In Jota Mombaças Tagebucheinträgen – weniger Dystopie als vielmehr poetische Beschreibung des Status quo – materialisiert sich die Hierarchie der Welt im Oben und Unten. Im Verborgenen, in Labyrinthen von Tunnels, begleitet von Traurigkeit und ständigen Verlusten müssen sich die Anwesenden auf ihre Instinkte verlassen und halten deshalb umso mehr an einer Gemeinschaft fest.
21. November 2021
WIEDER HABEN WIR ALLES VERLOREN. Es ist das dritte Mal, dass das passiert ist, seitdem diese Zeitrechnung begonnen hat. Die Tage sind lang, fast endlos. Wir laufen durch Tunnel, für unbestimmte Zeit. Wir sind überall rausgeworfen worden, laufen immer im Schatten, immer zusammen. Hier unten kann das Vibrieren der Welt verstörend wirken. Unter uns sind einige, die noch immer davon träumen, an die Oberfläche zurückzukehren. Sie träumen davon, die Welt zurückzugewinnen und ihre scheinbar verlorengegangene Integrität wiederherzustellen. Unter uns sind allerdings auch so manche, die sich über diese Nostalgiker*innen lustig machen und darauf beharren, dass es eine heile Welt nie wirklich gab und dass wir immer hier unten gewesen sind.

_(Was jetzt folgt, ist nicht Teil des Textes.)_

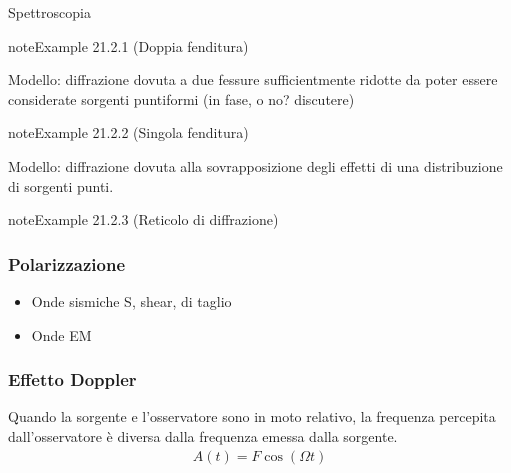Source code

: \documentclass[letterpaper,10pt,italian]{jupyterBook}
\begin{document}
\sphinxAtStartPar
{} Spettroscopia
\label{ch/waves/phenomena:example-3}
\begin{sphinxadmonition}{note}{Example 21.2.1 (Doppia fenditura)}



\sphinxAtStartPar
Modello: diffrazione dovuta a due fessure sufficientmente ridotte da poter essere considerate sorgenti puntiformi (in fase, o no? discutere)
\end{sphinxadmonition}
\label{ch/waves/phenomena:example-4}
\begin{sphinxadmonition}{note}{Example 21.2.2 (Singola fenditura)}



\sphinxAtStartPar
Modello: diffrazione dovuta alla sovrapposizione degli effetti di una distribuzione di sorgenti punti.
\end{sphinxadmonition}
\label{ch/waves/phenomena:example-5}
\begin{sphinxadmonition}{note}{Example 21.2.3 (Reticolo di diffrazione)}


\end{sphinxadmonition}


\subsubsection{Polarizzazione}
\label{\detokenize{ch/waves/phenomena:polarizzazione}}\label{\detokenize{ch/waves/phenomena:physics-hs-waves-effects-polarization}}\begin{itemize}
\item {} 
\sphinxAtStartPar
Onde sismiche S, shear, di taglio

\item {} 
\sphinxAtStartPar
Onde EM

\end{itemize}


\subsubsection{Effetto Doppler}
\label{\detokenize{ch/waves/phenomena:effetto-doppler}}\label{\detokenize{ch/waves/phenomena:physics-hs-waves-effects-doppler}}
\sphinxAtStartPar
Quando la sorgente e l’osservatore sono in moto relativo, la frequenza percepita dall’osservatore è diversa dalla frequenza emessa dalla sorgente.
\begin{equation*}
\begin{split}A(t) = F \cos(\Omega t )\end{split}
\end{equation*}
\end{document}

Und das stimmt, wir sind schon immer hier gewesen. Die Tunnel, in denen wir jetzt leben, wurden von denen gegraben, die als Erste dieses Gebiet durchquerten – versklavte Menschen, auf der Flucht vor den Hieben derer, die sich als ihre Herrscher*innen ausgaben. Im Laufe der Jahre verbreiterten sich ihre Pfade, es wurden so viele, dass sie nun einem unterirdischen Labyrinth gleichen, einer überlieferten und in die Erde eingegrabenen Infrastruktur. Sie befindet sich unter den weißen Füßen von Menschen, die sich mit Waffengewalt als Herrscher*innen der Welt durchgesetzt haben.

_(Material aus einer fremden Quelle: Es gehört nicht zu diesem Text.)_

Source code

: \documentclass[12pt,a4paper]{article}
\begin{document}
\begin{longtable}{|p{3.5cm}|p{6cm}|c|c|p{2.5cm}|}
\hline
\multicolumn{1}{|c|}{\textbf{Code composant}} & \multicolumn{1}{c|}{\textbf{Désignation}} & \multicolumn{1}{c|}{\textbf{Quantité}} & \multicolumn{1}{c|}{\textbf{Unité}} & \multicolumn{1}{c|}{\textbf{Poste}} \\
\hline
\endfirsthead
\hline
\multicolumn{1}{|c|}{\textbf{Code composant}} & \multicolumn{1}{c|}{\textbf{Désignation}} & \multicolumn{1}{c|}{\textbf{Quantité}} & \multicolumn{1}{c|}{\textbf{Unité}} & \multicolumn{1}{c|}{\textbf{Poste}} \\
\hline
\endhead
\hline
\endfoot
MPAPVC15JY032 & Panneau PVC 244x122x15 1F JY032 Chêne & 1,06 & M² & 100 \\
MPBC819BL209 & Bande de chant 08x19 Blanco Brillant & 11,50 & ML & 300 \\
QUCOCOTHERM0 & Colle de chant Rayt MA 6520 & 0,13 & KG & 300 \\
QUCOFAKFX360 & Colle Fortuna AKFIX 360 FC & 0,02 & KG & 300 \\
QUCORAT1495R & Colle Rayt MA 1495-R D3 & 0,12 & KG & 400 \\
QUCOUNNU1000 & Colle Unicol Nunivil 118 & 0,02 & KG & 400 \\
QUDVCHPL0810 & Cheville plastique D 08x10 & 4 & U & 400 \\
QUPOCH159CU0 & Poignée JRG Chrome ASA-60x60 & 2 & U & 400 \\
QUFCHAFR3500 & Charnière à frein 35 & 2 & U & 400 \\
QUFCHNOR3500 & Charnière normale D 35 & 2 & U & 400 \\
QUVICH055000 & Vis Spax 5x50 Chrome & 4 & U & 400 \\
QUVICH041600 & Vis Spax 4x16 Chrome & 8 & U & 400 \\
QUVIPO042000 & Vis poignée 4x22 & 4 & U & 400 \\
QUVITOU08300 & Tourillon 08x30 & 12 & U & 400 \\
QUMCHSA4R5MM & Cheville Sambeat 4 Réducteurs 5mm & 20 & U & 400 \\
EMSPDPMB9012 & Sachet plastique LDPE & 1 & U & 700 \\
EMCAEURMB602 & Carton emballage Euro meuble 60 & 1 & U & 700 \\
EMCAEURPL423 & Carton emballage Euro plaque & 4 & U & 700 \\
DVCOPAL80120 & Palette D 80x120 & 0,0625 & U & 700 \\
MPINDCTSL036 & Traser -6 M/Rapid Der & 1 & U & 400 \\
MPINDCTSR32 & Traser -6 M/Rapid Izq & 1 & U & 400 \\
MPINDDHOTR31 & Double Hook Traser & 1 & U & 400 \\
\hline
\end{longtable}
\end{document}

Es ist dunkel hier. Wir verlieren uns so oft aus den Augen, dass unsere Sinneswahrnehmung besonders geschärft ist. Wir haben gelernt, durch Berührung, Geruch, das Geräusch unseres Atems und das Vibrieren, das sich durch unsere Körper bewegt und von dort auf die anderen übergeht, miteinander zu kommunizieren. Auf diese Weise lesen wir auch die Tunnel. Jedes Detail dieser ungewöhnlichen Geografie spricht zu uns. Feuchtigkeit, Gerüche, die Geräusche von ebenfalls hier lebenden Wesen, genauso wie das schwarze, fast violette Licht, das ab und zu aus der Tiefe der Erde aufsteigt und alles flutet, alles erleuchtet, ohne es wirklich sichtbar zu machen. Immer wenn wir alles verlieren, erscheint dieses Licht und materialisiert sich in unseren Körpern und in den Strukturen all dieser Tunnel.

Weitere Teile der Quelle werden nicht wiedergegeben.